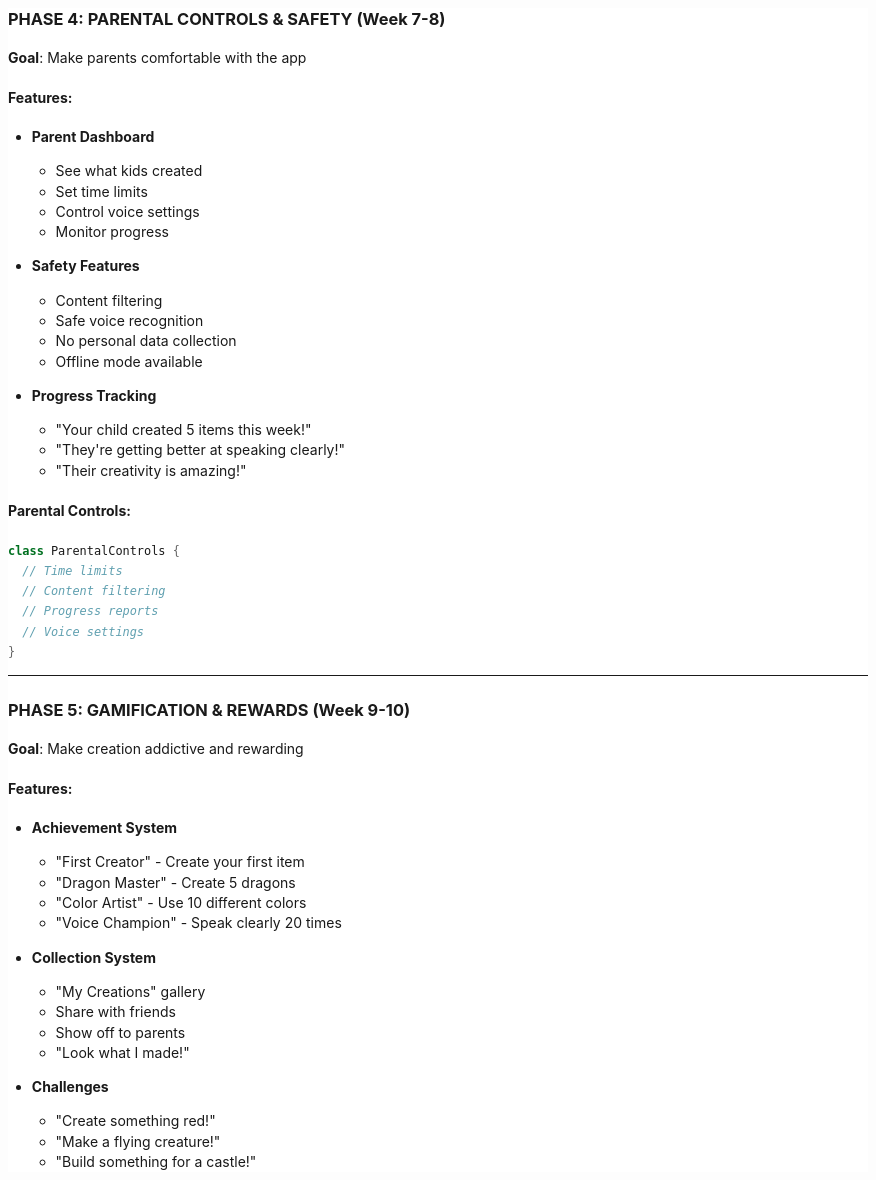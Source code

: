 ### **PHASE 4: PARENTAL CONTROLS & SAFETY (Week 7-8)**
**Goal**: Make parents comfortable with the app

#### **Features**:
- **Parent Dashboard**
  - See what kids created
  - Set time limits
  - Control voice settings
  - Monitor progress

- **Safety Features**
  - Content filtering
  - Safe voice recognition
  - No personal data collection
  - Offline mode available

- **Progress Tracking**
  - "Your child created 5 items this week!"
  - "They're getting better at speaking clearly!"
  - "Their creativity is amazing!"

#### **Parental Controls**:
```dart
class ParentalControls {
  // Time limits
  // Content filtering
  // Progress reports
  // Voice settings
}
```

---

### **PHASE 5: GAMIFICATION & REWARDS (Week 9-10)**
**Goal**: Make creation addictive and rewarding

#### **Features**:
- **Achievement System**
  - "First Creator" - Create your first item
  - "Dragon Master" - Create 5 dragons
  - "Color Artist" - Use 10 different colors
  - "Voice Champion" - Speak clearly 20 times

- **Collection System**
  - "My Creations" gallery
  - Share with friends
  - Show off to parents
  - "Look what I made!"

- **Challenges**
  - "Create something red!"
  - "Make a flying creature!"
  - "Build something for a castle!"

- _Work order_:
All entries should be reproduced exactly; no picture belongs in the result.

- _Your solution_:
Source code

: ### **PHASE 4: PARENTAL CONTROLS & SAFETY (Week 7-8)**
**Goal**: Make parents comfortable with the app

#### **Features**:
- **Parent Dashboard**
  - See what kids created
  - Set time limits
  - Control voice settings
  - Monitor progress

- **Safety Features**
  - Content filtering
  - Safe voice recognition
  - No personal data collection
  - Offline mode available

- **Progress Tracking**
  - "Your child created 5 items this week!"
  - "They're getting better at speaking clearly!"
  - "Their creativity is amazing!"

#### **Parental Controls**:
```dart
class ParentalControls {
  // Time limits
  // Content filtering
  // Progress reports
  // Voice settings
}
```

---

### **PHASE 5: GAMIFICATION & REWARDS (Week 9-10)**
**Goal**: Make creation addictive and rewarding

#### **Features**:
- **Achievement System**
  - "First Creator" - Create your first item
  - "Dragon Master" - Create 5 dragons
  - "Color Artist" - Use 10 different colors
  - "Voice Champion" - Speak clearly 20 times

- **Collection System**
  - "My Creations" gallery
  - Share with friends
  - Show off to parents
  - "Look what I made!"

- **Challenges**
  - "Create something red!"
  - "Make a flying creature!"
  - "Build something for a castle!"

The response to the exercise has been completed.